#### About this task
Write out every record exactly as it appears. Skip the pictures.

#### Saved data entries
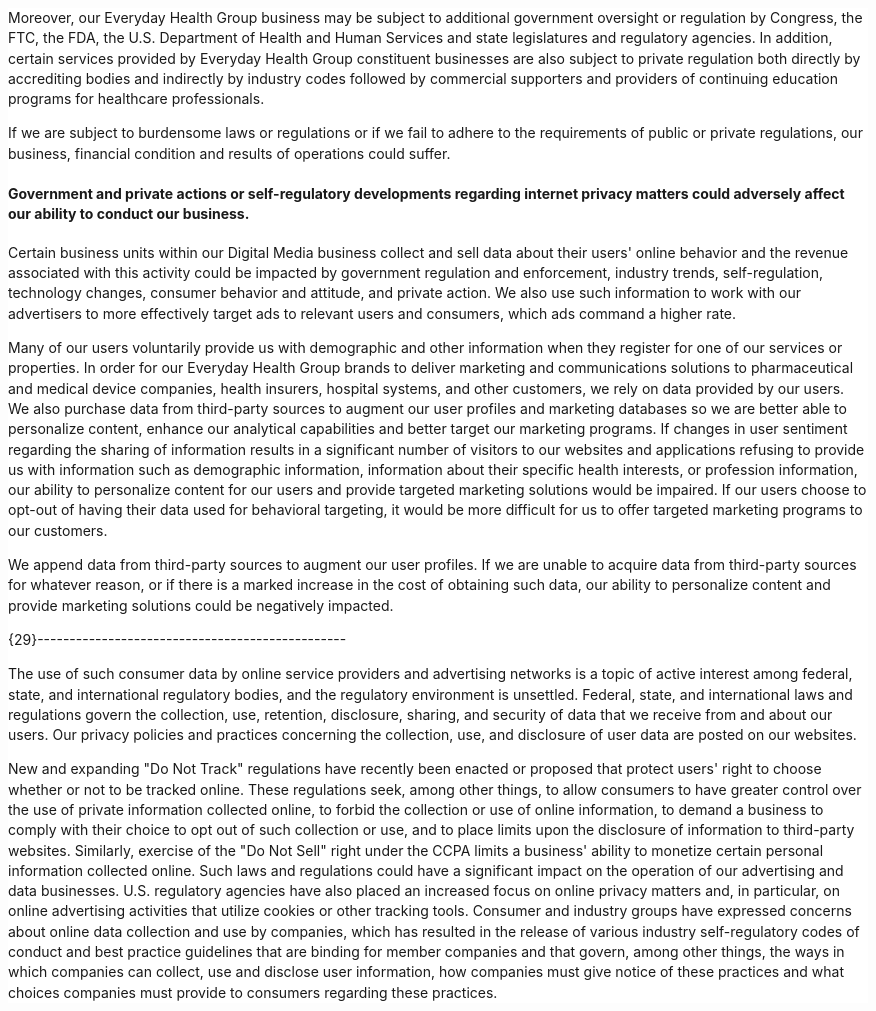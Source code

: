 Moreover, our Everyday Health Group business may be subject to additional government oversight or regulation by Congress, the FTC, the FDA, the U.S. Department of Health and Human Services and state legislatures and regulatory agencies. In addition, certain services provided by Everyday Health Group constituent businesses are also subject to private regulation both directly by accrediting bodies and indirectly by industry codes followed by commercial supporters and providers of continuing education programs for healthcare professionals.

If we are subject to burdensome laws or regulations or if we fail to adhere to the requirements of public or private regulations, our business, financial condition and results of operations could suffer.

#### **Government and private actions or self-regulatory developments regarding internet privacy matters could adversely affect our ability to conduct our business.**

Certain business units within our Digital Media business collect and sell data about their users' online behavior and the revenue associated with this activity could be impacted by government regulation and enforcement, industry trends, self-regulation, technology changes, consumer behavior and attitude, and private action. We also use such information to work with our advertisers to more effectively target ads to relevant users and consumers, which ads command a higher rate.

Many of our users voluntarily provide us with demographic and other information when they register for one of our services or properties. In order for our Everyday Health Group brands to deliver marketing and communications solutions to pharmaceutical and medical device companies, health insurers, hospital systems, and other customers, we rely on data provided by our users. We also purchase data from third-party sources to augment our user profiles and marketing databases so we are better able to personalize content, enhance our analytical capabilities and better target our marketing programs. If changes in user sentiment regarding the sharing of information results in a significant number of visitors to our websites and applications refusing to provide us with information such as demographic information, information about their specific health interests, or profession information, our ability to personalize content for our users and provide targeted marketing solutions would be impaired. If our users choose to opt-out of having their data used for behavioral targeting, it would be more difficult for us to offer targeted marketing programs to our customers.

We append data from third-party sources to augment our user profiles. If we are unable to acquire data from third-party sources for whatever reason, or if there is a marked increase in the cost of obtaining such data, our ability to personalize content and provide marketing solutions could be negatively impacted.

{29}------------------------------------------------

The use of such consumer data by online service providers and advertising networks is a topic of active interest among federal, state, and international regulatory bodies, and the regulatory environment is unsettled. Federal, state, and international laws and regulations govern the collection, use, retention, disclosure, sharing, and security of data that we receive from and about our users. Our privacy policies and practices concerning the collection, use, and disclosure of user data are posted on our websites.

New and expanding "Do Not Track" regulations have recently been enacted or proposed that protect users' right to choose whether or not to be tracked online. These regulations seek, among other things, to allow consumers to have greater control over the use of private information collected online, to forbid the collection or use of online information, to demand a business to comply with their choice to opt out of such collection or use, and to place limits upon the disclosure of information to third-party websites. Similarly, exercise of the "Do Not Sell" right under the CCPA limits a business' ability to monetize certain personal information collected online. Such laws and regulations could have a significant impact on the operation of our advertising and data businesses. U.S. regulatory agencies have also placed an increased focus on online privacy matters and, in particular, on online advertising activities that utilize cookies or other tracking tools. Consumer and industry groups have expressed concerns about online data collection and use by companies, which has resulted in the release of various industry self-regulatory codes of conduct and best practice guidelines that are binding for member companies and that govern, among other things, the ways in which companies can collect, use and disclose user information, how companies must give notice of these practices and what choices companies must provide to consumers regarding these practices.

#### Task solution
Source code

: Moreover, our Everyday Health Group business may be subject to additional government oversight or regulation by Congress, the FTC, the FDA, the U.S. Department of Health and Human Services and state legislatures and regulatory agencies. In addition, certain services provided by Everyday Health Group constituent businesses are also subject to private regulation both directly by accrediting bodies and indirectly by industry codes followed by commercial supporters and providers of continuing education programs for healthcare professionals.

If we are subject to burdensome laws or regulations or if we fail to adhere to the requirements of public or private regulations, our business, financial condition and results of operations could suffer.

#### **Government and private actions or self-regulatory developments regarding internet privacy matters could adversely affect our ability to conduct our business.**

Certain business units within our Digital Media business collect and sell data about their users' online behavior and the revenue associated with this activity could be impacted by government regulation and enforcement, industry trends, self-regulation, technology changes, consumer behavior and attitude, and private action. We also use such information to work with our advertisers to more effectively target ads to relevant users and consumers, which ads command a higher rate.

Many of our users voluntarily provide us with demographic and other information when they register for one of our services or properties. In order for our Everyday Health Group brands to deliver marketing and communications solutions to pharmaceutical and medical device companies, health insurers, hospital systems, and other customers, we rely on data provided by our users. We also purchase data from third-party sources to augment our user profiles and marketing databases so we are better able to personalize content, enhance our analytical capabilities and better target our marketing programs. If changes in user sentiment regarding the sharing of information results in a significant number of visitors to our websites and applications refusing to provide us with information such as demographic information, information about their specific health interests, or profession information, our ability to personalize content for our users and provide targeted marketing solutions would be impaired. If our users choose to opt-out of having their data used for behavioral targeting, it would be more difficult for us to offer targeted marketing programs to our customers.

We append data from third-party sources to augment our user profiles. If we are unable to acquire data from third-party sources for whatever reason, or if there is a marked increase in the cost of obtaining such data, our ability to personalize content and provide marketing solutions could be negatively impacted.

{29}------------------------------------------------

The use of such consumer data by online service providers and advertising networks is a topic of active interest among federal, state, and international regulatory bodies, and the regulatory environment is unsettled. Federal, state, and international laws and regulations govern the collection, use, retention, disclosure, sharing, and security of data that we receive from and about our users. Our privacy policies and practices concerning the collection, use, and disclosure of user data are posted on our websites.

New and expanding "Do Not Track" regulations have recently been enacted or proposed that protect users' right to choose whether or not to be tracked online. These regulations seek, among other things, to allow consumers to have greater control over the use of private information collected online, to forbid the collection or use of online information, to demand a business to comply with their choice to opt out of such collection or use, and to place limits upon the disclosure of information to third-party websites. Similarly, exercise of the "Do Not Sell" right under the CCPA limits a business' ability to monetize certain personal information collected online. Such laws and regulations could have a significant impact on the operation of our advertising and data businesses. U.S. regulatory agencies have also placed an increased focus on online privacy matters and, in particular, on online advertising activities that utilize cookies or other tracking tools. Consumer and industry groups have expressed concerns about online data collection and use by companies, which has resulted in the release of various industry self-regulatory codes of conduct and best practice guidelines that are binding for member companies and that govern, among other things, the ways in which companies can collect, use and disclose user information, how companies must give notice of these practices and what choices companies must provide to consumers regarding these practices.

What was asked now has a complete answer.